Ricciardo got his first win in Montreal last time out and after again out-qualifying Vettel in Austria he is now 6-2 against the German.
But perhaps more telling is that his average grid slot is 3.6, while Vettel’s is 7.4.
In mitigation, Vettel has had a lot of technical issues this season, more than Ricciardo, but there is no doubt that the reigning champion has yet to fully get the measure of this 2014 Red Bull car; as he admitted yesterday there is clearly more performance than he is able to extract because Ricciardo is managing to find it.
Speaking to Australian TV Network 10 after qualifying in Austria Marko, who nurtured Ricciardo through the Red Bull driver programme and Toro Rosso, said that the problem is that Vettel is a perfectionist, where Ricciardo is able to drive around problems,
“To be fair Sebastian had far more technical troubles (than Ricciardo). On the other hand they both get the same material. If the car is not to his liking, Daniel seems to be more a driver who can handle it.
“Sebastian is a perfectionist; he needs to get the car really right and if it is not right he cannot make it like Daniel does.”
Asked what he thinks Ricciardo’s other strengths are as a driver, Marko added,
“First of all I have never seen him angry. He is very calm in the car, like he is siting there having a cup of tea. I’ve never seen him struggle with the pressure. He takes things as they are but he is very committed.

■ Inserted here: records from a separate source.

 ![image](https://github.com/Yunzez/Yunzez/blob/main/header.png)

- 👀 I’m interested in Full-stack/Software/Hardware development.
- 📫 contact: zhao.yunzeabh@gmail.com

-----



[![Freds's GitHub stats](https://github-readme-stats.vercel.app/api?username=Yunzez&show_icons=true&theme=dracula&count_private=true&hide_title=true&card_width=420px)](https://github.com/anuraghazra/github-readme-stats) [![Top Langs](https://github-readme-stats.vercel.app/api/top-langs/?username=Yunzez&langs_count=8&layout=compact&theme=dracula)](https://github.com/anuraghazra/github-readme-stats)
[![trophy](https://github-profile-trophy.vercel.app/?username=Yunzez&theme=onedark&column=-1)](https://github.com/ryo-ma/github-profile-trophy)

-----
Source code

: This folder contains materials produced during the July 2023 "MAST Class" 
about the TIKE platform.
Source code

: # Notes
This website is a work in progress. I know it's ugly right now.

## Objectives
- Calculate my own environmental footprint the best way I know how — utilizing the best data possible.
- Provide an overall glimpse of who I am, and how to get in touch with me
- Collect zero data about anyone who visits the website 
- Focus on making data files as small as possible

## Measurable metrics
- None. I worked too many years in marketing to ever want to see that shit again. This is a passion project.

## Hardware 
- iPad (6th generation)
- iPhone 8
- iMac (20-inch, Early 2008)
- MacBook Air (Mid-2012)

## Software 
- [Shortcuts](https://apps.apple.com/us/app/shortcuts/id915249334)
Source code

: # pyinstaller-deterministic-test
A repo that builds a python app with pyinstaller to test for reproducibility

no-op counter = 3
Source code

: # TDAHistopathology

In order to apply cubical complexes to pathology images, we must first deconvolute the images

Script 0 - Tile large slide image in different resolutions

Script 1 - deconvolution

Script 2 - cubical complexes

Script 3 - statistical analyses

“We had a driver search a few years ago in Estoril and he was really impressive in qualifying performance. So he delivers and he is very good in his analysis.”

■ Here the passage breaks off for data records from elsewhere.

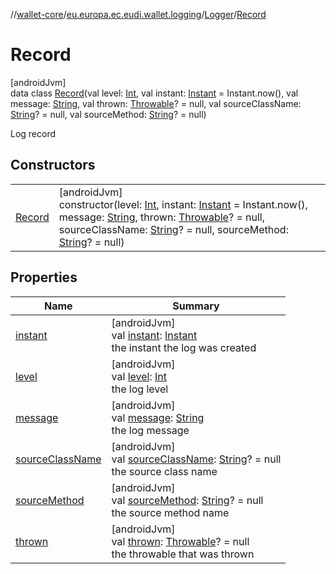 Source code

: //[wallet-core](../../../../index.md)/[eu.europa.ec.eudi.wallet.logging](../../index.md)/[Logger](../index.md)/[Record](index.md)

# Record

[androidJvm]\
data class [Record](index.md)(val
level: [Int](https://kotlinlang.org/api/latest/jvm/stdlib/kotlin/-int/index.html), val
instant: [Instant](https://developer.android.com/reference/kotlin/java/time/Instant.html) =
Instant.now(), val
message: [String](https://kotlinlang.org/api/latest/jvm/stdlib/kotlin/-string/index.html), val
thrown: [Throwable](https://kotlinlang.org/api/latest/jvm/stdlib/kotlin/-throwable/index.html)? =
null, val
sourceClassName: [String](https://kotlinlang.org/api/latest/jvm/stdlib/kotlin/-string/index.html)? =
null, val
sourceMethod: [String](https://kotlinlang.org/api/latest/jvm/stdlib/kotlin/-string/index.html)? =
null)

Log record

## Constructors

|                      |                                                                                                                                                                                                                                                                                                                                                                                                                                                                                                                                                                                                                                                 |
|----------------------|-------------------------------------------------------------------------------------------------------------------------------------------------------------------------------------------------------------------------------------------------------------------------------------------------------------------------------------------------------------------------------------------------------------------------------------------------------------------------------------------------------------------------------------------------------------------------------------------------------------------------------------------------|
| [Record](-record.md) | [androidJvm]<br>constructor(level: [Int](https://kotlinlang.org/api/latest/jvm/stdlib/kotlin/-int/index.html), instant: [Instant](https://developer.android.com/reference/kotlin/java/time/Instant.html) = Instant.now(), message: [String](https://kotlinlang.org/api/latest/jvm/stdlib/kotlin/-string/index.html), thrown: [Throwable](https://kotlinlang.org/api/latest/jvm/stdlib/kotlin/-throwable/index.html)? = null, sourceClassName: [String](https://kotlinlang.org/api/latest/jvm/stdlib/kotlin/-string/index.html)? = null, sourceMethod: [String](https://kotlinlang.org/api/latest/jvm/stdlib/kotlin/-string/index.html)? = null) |

## Properties

| Name                                    | Summary                                                                                                                                                                        |
|-----------------------------------------|--------------------------------------------------------------------------------------------------------------------------------------------------------------------------------|
| [instant](instant.md)                   | [androidJvm]<br>val [instant](instant.md): [Instant](https://developer.android.com/reference/kotlin/java/time/Instant.html)<br>the instant the log was created                 |
| [level](level.md)                       | [androidJvm]<br>val [level](level.md): [Int](https://kotlinlang.org/api/latest/jvm/stdlib/kotlin/-int/index.html)<br>the log level                                             |
| [message](message.md)                   | [androidJvm]<br>val [message](message.md): [String](https://kotlinlang.org/api/latest/jvm/stdlib/kotlin/-string/index.html)<br>the log message                                 |
| [sourceClassName](source-class-name.md) | [androidJvm]<br>val [sourceClassName](source-class-name.md): [String](https://kotlinlang.org/api/latest/jvm/stdlib/kotlin/-string/index.html)? = null<br>the source class name |
| [sourceMethod](source-method.md)        | [androidJvm]<br>val [sourceMethod](source-method.md): [String](https://kotlinlang.org/api/latest/jvm/stdlib/kotlin/-string/index.html)? = null<br>the source method name       |
| [thrown](thrown.md)                     | [androidJvm]<br>val [thrown](thrown.md): [Throwable](https://kotlinlang.org/api/latest/jvm/stdlib/kotlin/-throwable/index.html)? = null<br>the throwable that was thrown       |

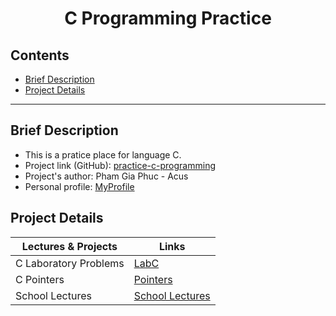 <h1 align="center">C Programming Practice</h1>

## Contents
- [Brief Description](#brief-description)
- [Project Details](#project-details)

---
## Brief Description
- This is a pratice place for language C.
- Project link (GitHub): [practice-c-programming](https://github.com/phamgiaphuc/practice-c-programming)
- Project's author: Pham Gia Phuc - Acus
- Personal profile: [MyProfile](https://github.com/phamgiaphuc)

## Project Details

| Lectures & Projects | Links |
|---------------------|------|
| C Laboratory Problems | [LabC](./LabC/README.md)
| C Pointers | [Pointers](./Pointers/README.md) |
| School Lectures | [School Lectures](./School%20Lectures/) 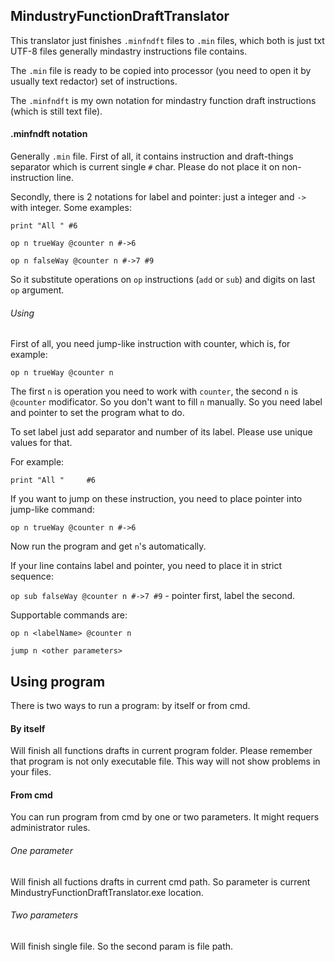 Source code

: ## MindustryFunctionDraftTranslator
This translator just finishes `.minfndft` files to `.min` files, which both is just txt UTF-8 files generally mindastry instructions file contains.

The `.min` file is ready to be copied into processor (you need to open it by usually text redactor) set of instructions.

The `.minfndft` is my own notation for mindastry function draft instructions (which is still text file).

#### .minfndft notation
Generally `.min` file.
First of all, it contains instruction and draft-things separator which is current single `#` char.
Please do not place it on non-instruction line.

Secondly, there is 2 notations for label and pointer: just a integer and `->` with integer. Some examples:

`print "All " #6`

`op n trueWay @counter n #->6`

`op n falseWay @counter n #->7 #9`

So it substitute operations on `op` instructions (`add` or `sub`) and digits on last `op` argument.

###### Using
First of all, you need jump-like instruction with counter, which is, for example:

`op n trueWay @counter n`

The first `n` is operation you need to work with `counter`, the second `n` is `@counter` modificator. So you don't want to fill `n` manually. So you need
label and pointer to set the program what to do.

To set label just add separator and number of its label. Please use unique values for that. 

For example:

`print "All "     #6`

If you want to jump on these instruction, you need to place pointer into jump-like command:

`op n trueWay @counter n #->6`

Now run the program and get `n`'s automatically.

If your line contains label and pointer, you need to place it in strict sequence:

`op sub falseWay @counter n #->7 #9` - pointer first, label the second.

Supportable commands are:

`op n <labelName> @counter n`

`jump n <other parameters>`

## Using program
There is two ways to run a program: by itself or from cmd.
#### By itself
Will finish all functions drafts in current program folder. Please remember that program is not only executable file.
This way will not show problems in your files.
#### From cmd
You can run program from cmd by one or two parameters. It might requers administrator rules.
###### One parameter
Will finish all fuctions drafts in current cmd path. So parameter is current MindustryFunctionDraftTranslator.exe location.
###### Two parameters
Will finish single file. So the second param is file path.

As for Ricciardo’s own explanation of how he keeps coming out ahead of his team mate the 24 year old from Perth, Australia said,
“Yes it’s been going well for me this season, I seem to be getting the most out of it. It’s nice; I guess I’m still young enough to keep improving, keep learning. I’m still going through that process of maturing and making sure I’m on the right side of things.
“Today I was 5th, he was 13th. It’s a big gap on the grid but not much in time (the margin was 0.163 seconds between them in Q2). It’s a short lap here and if you don’t get it right here you pay the price. We trail a lot in the first sector and make it up in the corners.”
Red Bull’s drivers are 17th and 18th in the speed trap at 195mph, compared to the Williams cars at 204mph. All eight Mercedes powered cars occupy the top eight speed trap times in Austria, which will make them quite hard to overtake unless they suffer higher tyre degradation than their rivals.